(Source texts of formatted documents)
┌──

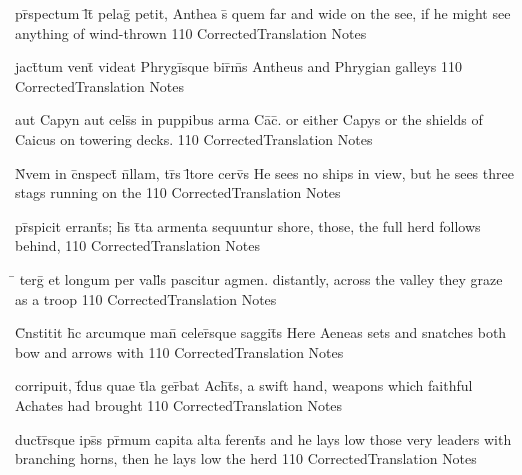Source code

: \documentclass[]{book}
\begin{document}
\latline
  {pr\={}spectum l\={}t\={} pelag\={} petit, Anthea s\={\macron {\i}} quem}
  { far and wide on the see, if he might see anything of wind-thrown }
  {110}
  { CorrectedTranslation }
  { Notes }


\latline
  {jact\={}tum vent\={} videat Phrygi\={}sque bir\={}m\={\macron {\i}}s}
  { Antheus and Phrygian galleys }
  {110}
  { CorrectedTranslation }
  { Notes }


\latline
  {aut Capyn aut cels\={\macron {\i}}s in puppibus arma Ca\={\macron {\i}}c\={\macron {\i}}.}
  { or either Capys or the shields of Caicus on towering decks. }
  {110}
  { CorrectedTranslation }
  { Notes }



\latline
  {N\={}vem in c\={}nspect\={} n\={}llam, tr\={\macron {\i}}s l\={\macron {\i}}tore cerv\={}s}
  { He sees no ships in view, but he sees three stags running on the  }
  {110}
  { CorrectedTranslation }
  { Notes }


\latline
  {pr\={}spicit errant\={\macron {\i}}s; h\={}s t\={}ta armenta sequuntur}
  { shore, those, the full herd follows behind, }
  {110}
  { CorrectedTranslation }
  { Notes }


\latline
  {\={} terg\={} et longum per vall\={\macron {\i}}s pascitur agmen.}
  { distantly, across the valley they graze as a troop }
  {110}
  { CorrectedTranslation }
  { Notes }



\latline
  {C\={}nstitit h\={\macron {\i}}c arcumque man\={} celer\={\macron {\i}}sque saggit\={}s}
  { Here Aeneas sets and snatches both bow and arrows with }
  {110}
  { CorrectedTranslation }
  { Notes }


\latline
  {corripuit, f\={\macron {\i}}dus quae t\={}la ger\={}bat Ach\={}t\={}s,}
  { a swift hand, weapons which faithful Achates had brought  }
  {110}
  { CorrectedTranslation }
  { Notes }


\latline
  {duct\={}r\={}sque ips\={}s pr\={\macron {\i}}mum capita alta ferent\={\macron {\i}}s}
  { and he lays low those very leaders with branching horns, then he lays low the herd  }
  {110}
  { CorrectedTranslation }
  { Notes }
\end{document}
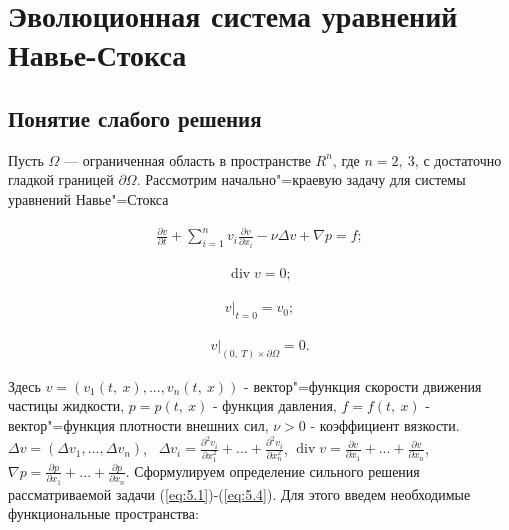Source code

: \section{Эволюционная система уравнений \\Навье-Стокса}
\subsection {Понятие слабого решения}
Пусть $\Omega$ --- ограниченная область в пространстве $R^n$, где $n=2, \ 3$, с достаточно гладкой границей $\partial\Omega$.
Рассмотрим начально"=краевую задачу для системы уравнений Навье"=Стокса

\begin{equation}\label{eq:5.1}
    \begin{gathered}
        \frac{\partial v}{\partial t}+\sum_{i=1}^nv_i\frac{\partial v}{\partial x_i}-\nu\Delta v+\nabla p=f;
    \end{gathered}
\end{equation}

\begin{equation}\label{eq:5.2}
    \begin{gathered}
        \operatorname{div} v=0;
    \end{gathered}
\end{equation}

\begin{equation}\label{eq:5.3}
    \begin{gathered}
        v|_{t=0}=v_0;
    \end{gathered}
\end{equation}

\begin{equation}\label{eq:5.4}
    \begin{gathered}
        v|_{(0, \ T)\times\partial\Omega}=0.
    \end{gathered}
\end{equation}

Здесь $v=(v_1(t, \ x),...,v_n(t, \ x))$ - вектор"=функция скорости движения частицы жидкости, $p=p(t, \ x)$ - функция давления,
$f=f(t, \ x)$ - вектор"=функция плотности внешних сил, $\nu>0$ - коэффициент вязкости.
$\Delta v=(\Delta v_1,...,\Delta v_n)$, \ $\Delta v_i= \frac{\partial^2 v_i}{\partial x_1^2}+...+\frac{\partial^2 v_i}{\partial x_n^2}$,
$\operatorname{div} v= \frac{\partial v}{\partial x_1}+...+\frac{\partial v}{\partial x_n}$,
$\nabla p=\frac{\partial p}{\partial x_1}+...+\frac{\partial p}{\partial x_n}$.
Сформулируем определение сильного решения рассматриваемой задачи (\ref{eq:5.1})-(\ref{eq:5.4}).
Для этого введем необходимые функциональные пространства:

└──

### What is required
Copy out the entries verbatim, but skip every picture.

### Final answer
Source code

: \documentclass[]{book}
\begin{document}
\latline
  {pr\={}spectum l\={}t\={} pelag\={} petit, Anthea s\={\macron {\i}} quem}
  { far and wide on the see, if he might see anything of wind-thrown }
  {110}
  { CorrectedTranslation }
  { Notes }


\latline
  {jact\={}tum vent\={} videat Phrygi\={}sque bir\={}m\={\macron {\i}}s}
  { Antheus and Phrygian galleys }
  {110}
  { CorrectedTranslation }
  { Notes }


\latline
  {aut Capyn aut cels\={\macron {\i}}s in puppibus arma Ca\={\macron {\i}}c\={\macron {\i}}.}
  { or either Capys or the shields of Caicus on towering decks. }
  {110}
  { CorrectedTranslation }
  { Notes }



\latline
  {N\={}vem in c\={}nspect\={} n\={}llam, tr\={\macron {\i}}s l\={\macron {\i}}tore cerv\={}s}
  { He sees no ships in view, but he sees three stags running on the  }
  {110}
  { CorrectedTranslation }
  { Notes }


\latline
  {pr\={}spicit errant\={\macron {\i}}s; h\={}s t\={}ta armenta sequuntur}
  { shore, those, the full herd follows behind, }
  {110}
  { CorrectedTranslation }
  { Notes }


\latline
  {\={} terg\={} et longum per vall\={\macron {\i}}s pascitur agmen.}
  { distantly, across the valley they graze as a troop }
  {110}
  { CorrectedTranslation }
  { Notes }



\latline
  {C\={}nstitit h\={\macron {\i}}c arcumque man\={} celer\={\macron {\i}}sque saggit\={}s}
  { Here Aeneas sets and snatches both bow and arrows with }
  {110}
  { CorrectedTranslation }
  { Notes }


\latline
  {corripuit, f\={\macron {\i}}dus quae t\={}la ger\={}bat Ach\={}t\={}s,}
  { a swift hand, weapons which faithful Achates had brought  }
  {110}
  { CorrectedTranslation }
  { Notes }


\latline
  {duct\={}r\={}sque ips\={}s pr\={\macron {\i}}mum capita alta ferent\={\macron {\i}}s}
  { and he lays low those very leaders with branching horns, then he lays low the herd  }
  {110}
  { CorrectedTranslation }
  { Notes }
\end{document}
Source code

: \section{Эволюционная система уравнений \\Навье-Стокса}
\subsection {Понятие слабого решения}
Пусть $\Omega$ --- ограниченная область в пространстве $R^n$, где $n=2, \ 3$, с достаточно гладкой границей $\partial\Omega$.
Рассмотрим начально"=краевую задачу для системы уравнений Навье"=Стокса

\begin{equation}\label{eq:5.1}
    \begin{gathered}
        \frac{\partial v}{\partial t}+\sum_{i=1}^nv_i\frac{\partial v}{\partial x_i}-\nu\Delta v+\nabla p=f;
    \end{gathered}
\end{equation}

\begin{equation}\label{eq:5.2}
    \begin{gathered}
        \operatorname{div} v=0;
    \end{gathered}
\end{equation}

\begin{equation}\label{eq:5.3}
    \begin{gathered}
        v|_{t=0}=v_0;
    \end{gathered}
\end{equation}

\begin{equation}\label{eq:5.4}
    \begin{gathered}
        v|_{(0, \ T)\times\partial\Omega}=0.
    \end{gathered}
\end{equation}

Здесь $v=(v_1(t, \ x),...,v_n(t, \ x))$ - вектор"=функция скорости движения частицы жидкости, $p=p(t, \ x)$ - функция давления,
$f=f(t, \ x)$ - вектор"=функция плотности внешних сил, $\nu>0$ - коэффициент вязкости.
$\Delta v=(\Delta v_1,...,\Delta v_n)$, \ $\Delta v_i= \frac{\partial^2 v_i}{\partial x_1^2}+...+\frac{\partial^2 v_i}{\partial x_n^2}$,
$\operatorname{div} v= \frac{\partial v}{\partial x_1}+...+\frac{\partial v}{\partial x_n}$,
$\nabla p=\frac{\partial p}{\partial x_1}+...+\frac{\partial p}{\partial x_n}$.
Сформулируем определение сильного решения рассматриваемой задачи (\ref{eq:5.1})-(\ref{eq:5.4}).
Для этого введем необходимые функциональные пространства:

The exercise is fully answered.